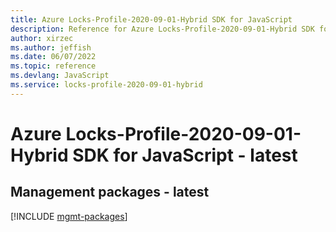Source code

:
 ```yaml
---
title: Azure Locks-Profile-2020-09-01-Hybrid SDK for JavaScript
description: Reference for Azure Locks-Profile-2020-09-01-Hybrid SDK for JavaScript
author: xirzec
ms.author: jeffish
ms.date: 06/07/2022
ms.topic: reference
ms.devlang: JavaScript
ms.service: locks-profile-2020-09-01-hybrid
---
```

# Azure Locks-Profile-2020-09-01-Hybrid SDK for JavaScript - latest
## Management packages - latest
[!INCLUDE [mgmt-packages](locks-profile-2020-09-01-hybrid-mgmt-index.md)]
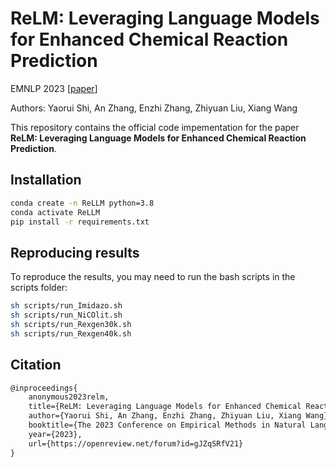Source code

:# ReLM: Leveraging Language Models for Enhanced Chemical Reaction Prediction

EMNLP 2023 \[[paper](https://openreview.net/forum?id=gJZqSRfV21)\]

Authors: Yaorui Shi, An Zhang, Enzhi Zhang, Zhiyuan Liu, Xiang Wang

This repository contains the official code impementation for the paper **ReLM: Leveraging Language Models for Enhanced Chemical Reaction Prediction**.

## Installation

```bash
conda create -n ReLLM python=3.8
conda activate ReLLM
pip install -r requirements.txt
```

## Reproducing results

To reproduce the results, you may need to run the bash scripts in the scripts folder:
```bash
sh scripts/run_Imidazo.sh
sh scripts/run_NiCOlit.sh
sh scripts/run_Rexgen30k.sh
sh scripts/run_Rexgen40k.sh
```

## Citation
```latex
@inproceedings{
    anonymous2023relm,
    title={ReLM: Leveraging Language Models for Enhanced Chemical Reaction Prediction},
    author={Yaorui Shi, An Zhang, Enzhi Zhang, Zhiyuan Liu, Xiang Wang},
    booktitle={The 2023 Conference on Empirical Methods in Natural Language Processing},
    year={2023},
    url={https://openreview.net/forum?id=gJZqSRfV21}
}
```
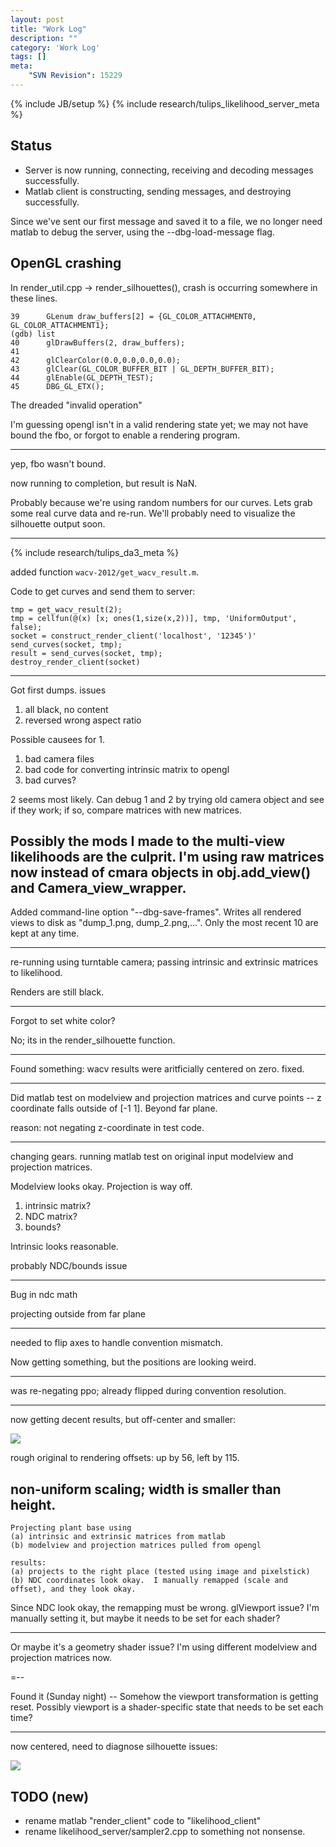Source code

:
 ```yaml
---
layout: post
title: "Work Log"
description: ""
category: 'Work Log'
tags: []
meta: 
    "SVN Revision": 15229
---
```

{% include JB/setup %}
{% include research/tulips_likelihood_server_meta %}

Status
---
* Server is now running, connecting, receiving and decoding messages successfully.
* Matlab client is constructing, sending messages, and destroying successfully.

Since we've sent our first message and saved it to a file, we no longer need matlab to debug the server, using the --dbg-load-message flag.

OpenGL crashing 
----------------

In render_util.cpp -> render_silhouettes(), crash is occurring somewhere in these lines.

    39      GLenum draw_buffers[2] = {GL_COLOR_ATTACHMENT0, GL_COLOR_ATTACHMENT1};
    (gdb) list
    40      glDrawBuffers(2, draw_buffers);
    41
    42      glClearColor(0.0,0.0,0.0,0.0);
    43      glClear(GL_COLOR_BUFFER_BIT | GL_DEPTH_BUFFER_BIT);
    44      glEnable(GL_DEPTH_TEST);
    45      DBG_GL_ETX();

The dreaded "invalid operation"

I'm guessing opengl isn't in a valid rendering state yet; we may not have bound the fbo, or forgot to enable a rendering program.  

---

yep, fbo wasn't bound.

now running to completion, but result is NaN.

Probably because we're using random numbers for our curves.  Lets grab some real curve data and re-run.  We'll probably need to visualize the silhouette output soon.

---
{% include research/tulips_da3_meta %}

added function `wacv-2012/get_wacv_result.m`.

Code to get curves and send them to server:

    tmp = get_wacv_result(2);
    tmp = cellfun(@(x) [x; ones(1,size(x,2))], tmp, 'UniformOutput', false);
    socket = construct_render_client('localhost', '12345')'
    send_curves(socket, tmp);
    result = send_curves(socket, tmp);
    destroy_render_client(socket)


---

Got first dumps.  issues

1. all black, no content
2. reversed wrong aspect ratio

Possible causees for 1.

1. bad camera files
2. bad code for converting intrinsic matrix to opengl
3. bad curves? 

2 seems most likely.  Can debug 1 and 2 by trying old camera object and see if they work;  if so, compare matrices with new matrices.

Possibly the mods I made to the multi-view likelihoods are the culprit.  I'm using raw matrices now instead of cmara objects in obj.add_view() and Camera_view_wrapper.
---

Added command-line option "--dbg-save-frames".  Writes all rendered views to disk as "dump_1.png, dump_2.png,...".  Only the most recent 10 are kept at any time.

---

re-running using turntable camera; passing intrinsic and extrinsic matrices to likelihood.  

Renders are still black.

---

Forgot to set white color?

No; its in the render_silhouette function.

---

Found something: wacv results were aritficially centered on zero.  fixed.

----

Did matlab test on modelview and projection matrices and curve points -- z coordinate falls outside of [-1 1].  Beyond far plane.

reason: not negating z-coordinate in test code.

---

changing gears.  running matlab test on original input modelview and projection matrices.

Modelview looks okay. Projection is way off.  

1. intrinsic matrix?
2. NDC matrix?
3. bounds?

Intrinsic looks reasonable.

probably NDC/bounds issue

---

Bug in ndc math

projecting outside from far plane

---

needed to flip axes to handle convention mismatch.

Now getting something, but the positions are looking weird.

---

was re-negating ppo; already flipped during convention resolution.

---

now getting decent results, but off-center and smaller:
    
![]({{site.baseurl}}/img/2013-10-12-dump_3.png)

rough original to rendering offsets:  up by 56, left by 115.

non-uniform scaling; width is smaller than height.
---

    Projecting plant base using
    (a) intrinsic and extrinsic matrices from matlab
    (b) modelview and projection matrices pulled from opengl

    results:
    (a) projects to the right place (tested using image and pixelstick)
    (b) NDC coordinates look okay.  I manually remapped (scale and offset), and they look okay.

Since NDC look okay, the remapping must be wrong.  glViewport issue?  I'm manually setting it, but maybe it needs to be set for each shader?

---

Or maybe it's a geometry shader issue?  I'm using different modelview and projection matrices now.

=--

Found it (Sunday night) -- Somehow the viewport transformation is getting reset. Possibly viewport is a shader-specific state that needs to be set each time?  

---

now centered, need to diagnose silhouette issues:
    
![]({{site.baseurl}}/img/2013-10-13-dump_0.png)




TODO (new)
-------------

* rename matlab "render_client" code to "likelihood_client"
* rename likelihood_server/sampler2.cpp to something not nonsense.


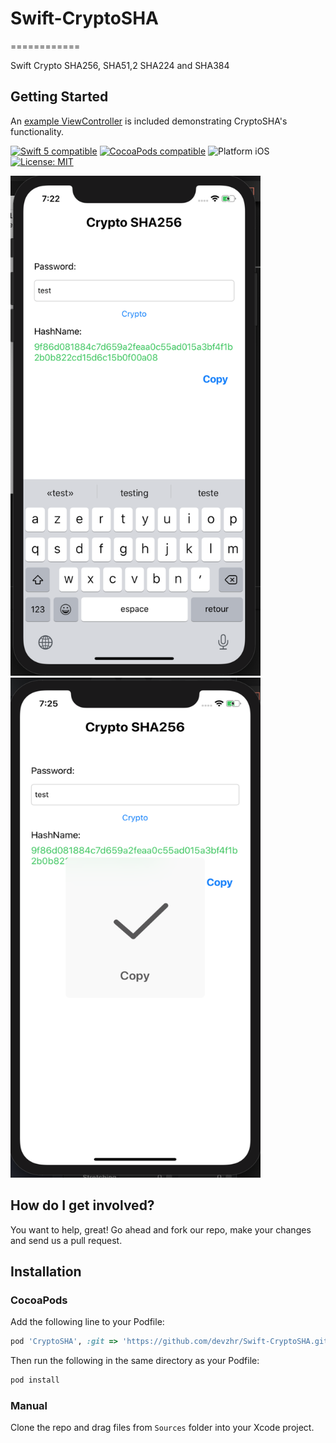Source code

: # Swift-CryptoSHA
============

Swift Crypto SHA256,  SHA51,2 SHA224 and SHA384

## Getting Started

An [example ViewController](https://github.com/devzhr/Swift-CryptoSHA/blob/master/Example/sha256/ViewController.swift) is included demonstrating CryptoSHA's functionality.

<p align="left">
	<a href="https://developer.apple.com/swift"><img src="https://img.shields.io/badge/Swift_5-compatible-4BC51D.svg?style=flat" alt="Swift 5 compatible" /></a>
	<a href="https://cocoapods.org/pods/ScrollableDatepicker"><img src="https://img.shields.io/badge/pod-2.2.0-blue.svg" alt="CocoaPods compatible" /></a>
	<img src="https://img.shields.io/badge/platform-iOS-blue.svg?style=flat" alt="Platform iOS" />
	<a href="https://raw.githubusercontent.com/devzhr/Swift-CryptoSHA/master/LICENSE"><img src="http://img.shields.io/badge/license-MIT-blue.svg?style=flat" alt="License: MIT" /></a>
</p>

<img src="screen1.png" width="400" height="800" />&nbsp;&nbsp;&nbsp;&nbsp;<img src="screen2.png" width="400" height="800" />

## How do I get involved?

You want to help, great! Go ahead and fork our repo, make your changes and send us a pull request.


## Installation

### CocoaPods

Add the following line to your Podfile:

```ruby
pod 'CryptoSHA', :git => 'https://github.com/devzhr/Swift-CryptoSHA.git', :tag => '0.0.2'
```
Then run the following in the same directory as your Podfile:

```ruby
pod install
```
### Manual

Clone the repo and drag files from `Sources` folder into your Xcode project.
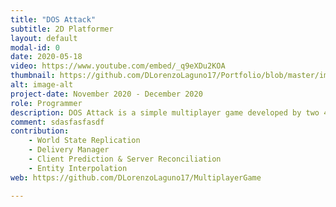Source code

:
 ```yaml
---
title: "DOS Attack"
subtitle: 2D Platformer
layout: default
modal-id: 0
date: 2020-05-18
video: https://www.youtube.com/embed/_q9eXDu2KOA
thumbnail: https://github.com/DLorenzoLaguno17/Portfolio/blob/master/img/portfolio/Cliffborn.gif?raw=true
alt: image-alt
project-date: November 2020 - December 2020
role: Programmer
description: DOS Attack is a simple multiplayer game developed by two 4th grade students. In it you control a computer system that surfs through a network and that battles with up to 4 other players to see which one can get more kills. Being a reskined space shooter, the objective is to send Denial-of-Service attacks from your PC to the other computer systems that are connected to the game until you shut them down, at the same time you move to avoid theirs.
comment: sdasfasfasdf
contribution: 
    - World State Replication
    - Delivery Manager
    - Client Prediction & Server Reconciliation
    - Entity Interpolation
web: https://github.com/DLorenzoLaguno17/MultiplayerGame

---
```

..........

**YOUR INSTRUCTIONS:**
Each line of the listing above that includes the word "shader" should be copied.

**ANSWER BOX:**
Since NDC look okay, the remapping must be wrong.  glViewport issue?  I'm manually setting it, but maybe it needs to be set for each shader?
Or maybe it's a geometry shader issue?  I'm using different modelview and projection matrices now.
Found it (Sunday night) -- Somehow the viewport transformation is getting reset. Possibly viewport is a shader-specific state that needs to be set each time?  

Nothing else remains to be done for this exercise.